"The industry needed an “off the shelf system” that did not require costly permitting, design, and installation costs typically associated with permanent foundation-based systems. The fact that customers could relocate the Griffin to another area of their facility in need of fall protection was a significant time and cost benefit being demanded in the market. Traditional horizontal cable system lacked the ability to properly protect workers accessing flatbed trucks (or similar lower height vehicles or equipment) due to the degree of dynamic sag experienced in a fall arrest with this type of system," explains Mike Evanko, marketing manager for Rigid Lifelines. "Simply put, overhead horizontal cable lifeline systems would most likely allow the worker to come in contact with the ground or an object below. Transportability, low clear fall requirements, quick set-up time, and reasonable costs were the key features lacking in the fall protection market. The Griffin meets those needs."

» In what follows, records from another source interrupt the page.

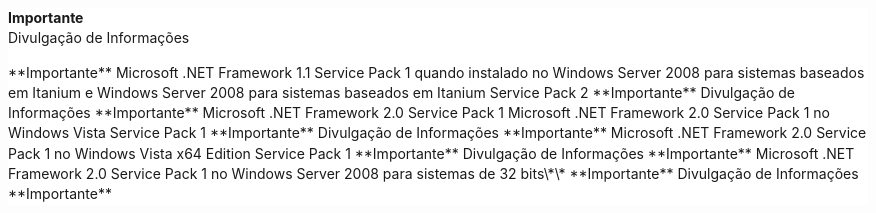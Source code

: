**Importante**  
Divulgação de Informações
</td>
<td style="border:1px solid black;">
**Importante**
</td>
</tr>
<tr class="alternateRow">
<td style="border:1px solid black;">
Microsoft .NET Framework 1.1 Service Pack 1 quando instalado no Windows Server 2008 para sistemas baseados em Itanium e Windows Server 2008 para sistemas baseados em Itanium Service Pack 2
</td>
<td style="border:1px solid black;">
**Importante**  
Divulgação de Informações
</td>
<td style="border:1px solid black;">
**Importante**
</td>
</tr>
<tr>
<th colspan="3">
Microsoft .NET Framework 2.0 Service Pack 1
</th>
</tr>
<tr>
<td style="border:1px solid black;">
Microsoft .NET Framework 2.0 Service Pack 1 no Windows Vista Service Pack 1
</td>
<td style="border:1px solid black;">
**Importante**  
Divulgação de Informações
</td>
<td style="border:1px solid black;">
**Importante**
</td>
</tr>
<tr class="alternateRow">
<td style="border:1px solid black;">
Microsoft .NET Framework 2.0 Service Pack 1 no Windows Vista x64 Edition Service Pack 1
</td>
<td style="border:1px solid black;">
**Importante**  
Divulgação de Informações
</td>
<td style="border:1px solid black;">
**Importante**
</td>
</tr>
<tr>
<td style="border:1px solid black;">
Microsoft .NET Framework 2.0 Service Pack 1 no Windows Server 2008 para sistemas de 32 bits\*\*
</td>
<td style="border:1px solid black;">
**Importante**  
Divulgação de Informações
</td>
<td style="border:1px solid black;">
**Importante**
</td>
</tr>
<tr class="alternateRow">
<td style="border:1px solid black;">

NED: How is this fall protection system different from similar products?
ME: The Griffin provides the market with a transportable (skidded or wheeled) track fall arrest system with spans up to 60 ft. Griffins are available in many versions that range from multiple worker access to passable dual track design, allowing workers to pass one another without having to disconnect (something not permitted with typical overhead wire cable systems).
NED: What problems did you encounter during the development process?
ME: Initially, it was thought that a fork truck would be suitable to allow a customer to relocate the Griffin to another area of their facility when needed. Though functional for those having a fork truck rated at 15,000 lb, a faster method of transport was being demanded. Rigid Lifelines Engineering responded with a towable package option for customers needing faster transport or for areas where the use of a forklift was not feasible.
NED: How long did it take from conception to final production?
ME: After the Griffin product was released from R&D, it took about 12 months to go execute the design, testing, manufacturing, and marketing of the product.
NED: Did cost factors play a role in changing the final design of this product?
ME: As there are few comparable items in the market that compete against the Griffin, we needed to consider the cost of the Griffin against permanent foundation-based systems being offered in the market, both cable and I-beam based. The toughest challenge is to ensure that a potential customer weighing the two options consider all factors affecting cost. Permanent foundations require permits, and during excavations in providing concrete foundations, customers may encounter a number of unforeseen issues such as utilities needing to be relocated, high concentration of bedrock, high water tables, etc., all of which drive up final costing. The Griffin, though seen as a higher material cost, is ultimately priced to save customers money when compared to permanent foundation-based alternatives being touted in the market.
NED: Who do you consider your target audience to be and what benefits will they achieve from using this product?
ME: There are various vehicle maintenance applications that the Griffin can be applied to, including truck, railcar, and aircraft applications. However, truck maintenance and loading/unloading applications are by far the most common. Specifically, we target truck applications that involve trucks that are classified as Class 5 to Class 8 trucks. This would include fleet equipment and truck maintenance and manufacturing in industries such as construction, mining, logging, excavating, mass transit, and truck trailer body building.
NED: Please add any other interesting sidelights that you think our readers would enjoy knowing.
ME: The name Griffin refers to a mythological creature that was known to protect the King’s most precious treasures. Who is more priceless than a company’s employees?